START Provided data
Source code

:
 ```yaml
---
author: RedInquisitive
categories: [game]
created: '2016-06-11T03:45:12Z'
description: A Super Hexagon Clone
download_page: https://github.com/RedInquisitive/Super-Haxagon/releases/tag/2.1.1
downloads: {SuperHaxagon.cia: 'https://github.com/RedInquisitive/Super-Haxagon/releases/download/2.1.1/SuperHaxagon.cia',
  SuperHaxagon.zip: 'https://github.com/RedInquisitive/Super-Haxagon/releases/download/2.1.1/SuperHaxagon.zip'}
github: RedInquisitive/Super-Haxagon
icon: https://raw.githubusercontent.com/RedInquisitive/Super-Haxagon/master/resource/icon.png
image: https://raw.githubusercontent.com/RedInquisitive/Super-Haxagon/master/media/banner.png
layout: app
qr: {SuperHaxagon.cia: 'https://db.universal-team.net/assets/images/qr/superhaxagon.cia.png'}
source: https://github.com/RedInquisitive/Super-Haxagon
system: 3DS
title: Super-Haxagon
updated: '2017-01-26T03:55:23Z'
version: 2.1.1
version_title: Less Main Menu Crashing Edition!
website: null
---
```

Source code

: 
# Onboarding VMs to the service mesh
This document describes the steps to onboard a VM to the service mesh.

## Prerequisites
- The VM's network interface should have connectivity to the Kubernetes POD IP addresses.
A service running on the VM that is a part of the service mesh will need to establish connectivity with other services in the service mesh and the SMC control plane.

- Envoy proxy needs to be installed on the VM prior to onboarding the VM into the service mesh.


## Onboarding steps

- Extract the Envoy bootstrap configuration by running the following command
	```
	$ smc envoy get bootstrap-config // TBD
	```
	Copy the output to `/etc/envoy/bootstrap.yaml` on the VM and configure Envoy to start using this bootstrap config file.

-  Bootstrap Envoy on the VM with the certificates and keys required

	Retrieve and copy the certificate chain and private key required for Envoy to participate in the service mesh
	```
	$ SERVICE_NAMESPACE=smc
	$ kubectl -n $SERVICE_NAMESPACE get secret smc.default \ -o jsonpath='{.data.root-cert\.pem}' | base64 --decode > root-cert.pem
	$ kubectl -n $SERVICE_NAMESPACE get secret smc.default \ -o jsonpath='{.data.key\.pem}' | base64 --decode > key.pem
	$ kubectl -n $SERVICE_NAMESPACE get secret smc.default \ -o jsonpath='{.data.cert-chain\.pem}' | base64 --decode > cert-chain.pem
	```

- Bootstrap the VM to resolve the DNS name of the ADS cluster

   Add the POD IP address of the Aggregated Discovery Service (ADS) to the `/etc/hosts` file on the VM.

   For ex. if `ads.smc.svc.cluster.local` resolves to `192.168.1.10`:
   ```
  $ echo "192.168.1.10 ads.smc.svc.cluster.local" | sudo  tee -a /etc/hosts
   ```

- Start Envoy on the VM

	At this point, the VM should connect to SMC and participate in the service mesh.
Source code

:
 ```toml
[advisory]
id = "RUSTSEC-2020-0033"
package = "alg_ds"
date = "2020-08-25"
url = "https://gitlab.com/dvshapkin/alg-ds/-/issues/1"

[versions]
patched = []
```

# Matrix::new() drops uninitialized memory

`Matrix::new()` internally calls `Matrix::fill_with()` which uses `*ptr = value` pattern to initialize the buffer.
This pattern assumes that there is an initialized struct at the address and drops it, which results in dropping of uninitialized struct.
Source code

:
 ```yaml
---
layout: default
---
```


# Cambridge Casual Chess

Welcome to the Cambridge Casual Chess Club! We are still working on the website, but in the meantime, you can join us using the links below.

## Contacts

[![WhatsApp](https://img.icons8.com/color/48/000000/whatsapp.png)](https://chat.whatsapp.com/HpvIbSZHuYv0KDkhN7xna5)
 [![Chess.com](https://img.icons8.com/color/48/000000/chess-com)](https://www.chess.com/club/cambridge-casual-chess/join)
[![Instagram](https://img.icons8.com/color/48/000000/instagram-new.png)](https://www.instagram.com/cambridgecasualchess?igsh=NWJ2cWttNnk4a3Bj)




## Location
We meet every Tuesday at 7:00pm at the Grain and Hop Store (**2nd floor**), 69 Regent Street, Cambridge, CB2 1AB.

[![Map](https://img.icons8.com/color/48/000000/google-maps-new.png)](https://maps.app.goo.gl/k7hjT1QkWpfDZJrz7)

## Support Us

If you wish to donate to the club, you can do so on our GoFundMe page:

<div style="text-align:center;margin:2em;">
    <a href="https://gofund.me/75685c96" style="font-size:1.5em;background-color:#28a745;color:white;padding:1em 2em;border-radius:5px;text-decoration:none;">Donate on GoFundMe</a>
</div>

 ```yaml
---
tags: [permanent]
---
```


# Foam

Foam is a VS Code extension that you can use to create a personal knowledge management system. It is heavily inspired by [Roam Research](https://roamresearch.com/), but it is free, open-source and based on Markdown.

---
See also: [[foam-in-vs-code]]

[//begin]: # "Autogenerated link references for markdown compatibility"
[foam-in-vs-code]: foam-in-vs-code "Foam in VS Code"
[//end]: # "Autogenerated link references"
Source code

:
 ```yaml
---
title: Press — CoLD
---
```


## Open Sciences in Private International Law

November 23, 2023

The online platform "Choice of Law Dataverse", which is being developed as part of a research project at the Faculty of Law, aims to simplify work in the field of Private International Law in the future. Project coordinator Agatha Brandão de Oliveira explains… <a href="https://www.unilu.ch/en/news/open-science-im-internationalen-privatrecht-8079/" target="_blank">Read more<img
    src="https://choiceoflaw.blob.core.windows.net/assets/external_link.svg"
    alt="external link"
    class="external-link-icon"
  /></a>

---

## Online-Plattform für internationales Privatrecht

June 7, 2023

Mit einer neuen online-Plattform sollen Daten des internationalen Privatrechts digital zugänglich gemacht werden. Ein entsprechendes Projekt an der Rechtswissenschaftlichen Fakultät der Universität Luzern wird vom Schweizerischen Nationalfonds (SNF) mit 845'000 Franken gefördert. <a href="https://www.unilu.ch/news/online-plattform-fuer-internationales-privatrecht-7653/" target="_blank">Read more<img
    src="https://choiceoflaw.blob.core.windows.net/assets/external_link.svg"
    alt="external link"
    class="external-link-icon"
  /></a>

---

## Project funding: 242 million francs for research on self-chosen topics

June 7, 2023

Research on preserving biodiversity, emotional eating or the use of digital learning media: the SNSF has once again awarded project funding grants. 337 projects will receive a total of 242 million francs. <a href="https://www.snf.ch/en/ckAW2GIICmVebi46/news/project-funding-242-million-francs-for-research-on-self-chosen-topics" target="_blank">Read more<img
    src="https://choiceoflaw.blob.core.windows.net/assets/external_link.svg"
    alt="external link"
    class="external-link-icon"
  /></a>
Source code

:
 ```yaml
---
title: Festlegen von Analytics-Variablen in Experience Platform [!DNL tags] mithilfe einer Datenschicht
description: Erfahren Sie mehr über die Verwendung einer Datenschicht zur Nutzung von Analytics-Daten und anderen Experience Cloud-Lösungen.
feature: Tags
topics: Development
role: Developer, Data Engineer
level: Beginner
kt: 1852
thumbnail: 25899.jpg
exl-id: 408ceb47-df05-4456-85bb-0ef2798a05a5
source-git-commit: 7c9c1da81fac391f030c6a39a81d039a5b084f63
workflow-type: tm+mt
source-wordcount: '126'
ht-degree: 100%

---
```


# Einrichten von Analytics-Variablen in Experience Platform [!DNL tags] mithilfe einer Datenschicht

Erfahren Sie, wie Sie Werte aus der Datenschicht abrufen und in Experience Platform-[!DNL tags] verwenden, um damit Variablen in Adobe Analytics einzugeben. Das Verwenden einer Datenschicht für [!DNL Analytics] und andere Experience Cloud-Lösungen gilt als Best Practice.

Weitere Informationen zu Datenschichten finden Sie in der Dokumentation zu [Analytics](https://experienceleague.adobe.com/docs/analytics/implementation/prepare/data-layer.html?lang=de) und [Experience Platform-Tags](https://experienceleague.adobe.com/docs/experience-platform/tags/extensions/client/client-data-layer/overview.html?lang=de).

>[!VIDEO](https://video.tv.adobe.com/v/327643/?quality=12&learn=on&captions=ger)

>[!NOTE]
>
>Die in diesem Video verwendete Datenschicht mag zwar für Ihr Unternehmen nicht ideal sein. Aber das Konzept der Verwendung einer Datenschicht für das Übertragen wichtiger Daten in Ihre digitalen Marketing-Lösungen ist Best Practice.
END Provided data
Every line from the data above that contains "Verwendung" must appear in the answer.

Result:
description: Erfahren Sie mehr über die Verwendung einer Datenschicht zur Nutzung von Analytics-Daten und anderen Experience Cloud-Lösungen.
>Die in diesem Video verwendete Datenschicht mag zwar für Ihr Unternehmen nicht ideal sein. Aber das Konzept der Verwendung einer Datenschicht für das Übertragen wichtiger Daten in Ihre digitalen Marketing-Lösungen ist Best Practice.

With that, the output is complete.